The input:

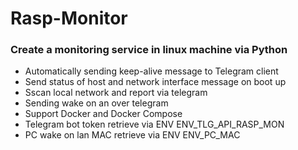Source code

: # Rasp-Monitor
### Create a monitoring service in linux machine via Python
- Automatically sending keep-alive message to Telegram client
- Send status of host and network interface message on boot up
- Sscan local network and report via telegram
- Sending wake on an over telegram
- Support Docker and Docker Compose
- Telegram bot token retrieve via ENV ENV_TLG_API_RASP_MON
- PC wake on lan MAC retrieve via ENV ENV_PC_MAC

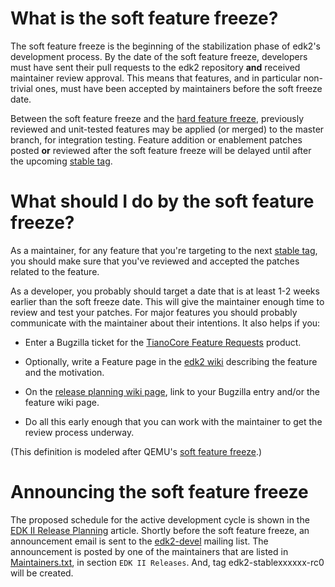 # What is the soft feature freeze?

The soft feature freeze is the beginning of the stabilization phase of edk2's
development process. By the date of the soft feature freeze, developers must
have sent their pull requests to the edk2 repository **and** received maintainer
review approval. This means that features, and in particular non-trivial ones,
must have been accepted by maintainers before the soft freeze date.

Between the soft feature freeze and the [hard feature
freeze](HardFeatureFreeze), previously reviewed and unit-tested features may be
applied (or merged) to the master branch, for integration testing. Feature
addition or enablement patches posted **or** reviewed after the soft feature
freeze will be delayed until after the upcoming [stable
tag](EDK-II#stable-tags).

# What should I do by the soft feature freeze?

As a maintainer, for any feature that you're targeting to the next [stable
tag](EDK-II#stable-tags), you should make sure that you've reviewed and
accepted the patches related to the feature.

As a developer, you probably should target a date that is at least 1-2 weeks
earlier than the soft freeze date. This will give the maintainer enough time to
review and test your patches. For major features you should probably
communicate with the maintainer about their intentions. It also helps if you:

- Enter a Bugzilla ticket for the [TianoCore Feature
  Requests](https://bugzilla.tianocore.org/enter_bug.cgi?product=Tianocore%20Feature%20Requests)
  product.

- Optionally, write a Feature page in the [edk2 wiki](Home) describing the
  feature and the motivation.

- On the [release planning wiki page](EDK-II-Release-Planning), link to your
  Bugzilla entry and/or the feature wiki page.

- Do all this early enough that you can work with the maintainer to get the
  review process underway.

(This definition is modeled after QEMU's [soft feature
freeze](https://wiki.qemu.org/Planning/SoftFeatureFreeze).)

# Announcing the soft feature freeze

The proposed schedule for the active development cycle is shown in the [EDK II
Release Planning](EDK-II-Release-Planning) article. Shortly before the soft
feature freeze, an announcement email is sent to the
[edk2-devel](https://edk2.groups.io/g/devel) mailing list.
The announcement is posted by one of the maintainers that are listed in
[Maintainers.txt](https://github.com/tianocore/edk2/blob/master/Maintainers.txt),
in section `EDK II Releases`. And, tag edk2-stablexxxxxx-rc0 will be created.
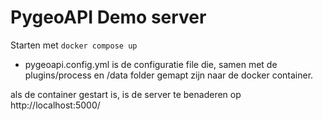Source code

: # PygeoAPI Demo server

Starten met `docker compose up`

- pygeoapi.config.yml is de configuratie file die, samen met de plugins/process en /data folder gemapt zijn naar de docker container.

als de container gestart is, is de server te benaderen op http://localhost:5000/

Aim of the exercise:
A word-for-word copy of the records is needed, one that contains no pictures.

Problem solution:
Source code

: # Rasp-Monitor
### Create a monitoring service in linux machine via Python
- Automatically sending keep-alive message to Telegram client
- Send status of host and network interface message on boot up
- Sscan local network and report via telegram
- Sending wake on an over telegram
- Support Docker and Docker Compose
- Telegram bot token retrieve via ENV ENV_TLG_API_RASP_MON
- PC wake on lan MAC retrieve via ENV ENV_PC_MAC

 # What is the soft feature freeze?

The soft feature freeze is the beginning of the stabilization phase of edk2's
development process. By the date of the soft feature freeze, developers must
have sent their pull requests to the edk2 repository **and** received maintainer
review approval. This means that features, and in particular non-trivial ones,
must have been accepted by maintainers before the soft freeze date.

Between the soft feature freeze and the [hard feature
freeze](HardFeatureFreeze), previously reviewed and unit-tested features may be
applied (or merged) to the master branch, for integration testing. Feature
addition or enablement patches posted **or** reviewed after the soft feature
freeze will be delayed until after the upcoming [stable
tag](EDK-II#stable-tags).

# What should I do by the soft feature freeze?

As a maintainer, for any feature that you're targeting to the next [stable
tag](EDK-II#stable-tags), you should make sure that you've reviewed and
accepted the patches related to the feature.

As a developer, you probably should target a date that is at least 1-2 weeks
earlier than the soft freeze date. This will give the maintainer enough time to
review and test your patches. For major features you should probably
communicate with the maintainer about their intentions. It also helps if you:

- Enter a Bugzilla ticket for the [TianoCore Feature
  Requests](https://bugzilla.tianocore.org/enter_bug.cgi?product=Tianocore%20Feature%20Requests)
  product.

- Optionally, write a Feature page in the [edk2 wiki](Home) describing the
  feature and the motivation.

- On the [release planning wiki page](EDK-II-Release-Planning), link to your
  Bugzilla entry and/or the feature wiki page.

- Do all this early enough that you can work with the maintainer to get the
  review process underway.

(This definition is modeled after QEMU's [soft feature
freeze](https://wiki.qemu.org/Planning/SoftFeatureFreeze).)

# Announcing the soft feature freeze

The proposed schedule for the active development cycle is shown in the [EDK II
Release Planning](EDK-II-Release-Planning) article. Shortly before the soft
feature freeze, an announcement email is sent to the
[edk2-devel](https://edk2.groups.io/g/devel) mailing list.
The announcement is posted by one of the maintainers that are listed in
[Maintainers.txt](https://github.com/tianocore/edk2/blob/master/Maintainers.txt),
in section `EDK II Releases`. And, tag edk2-stablexxxxxx-rc0 will be created.
Source code

: # PygeoAPI Demo server

Starten met `docker compose up`

- pygeoapi.config.yml is de configuratie file die, samen met de plugins/process en /data folder gemapt zijn naar de docker container.

als de container gestart is, is de server te benaderen op http://localhost:5000/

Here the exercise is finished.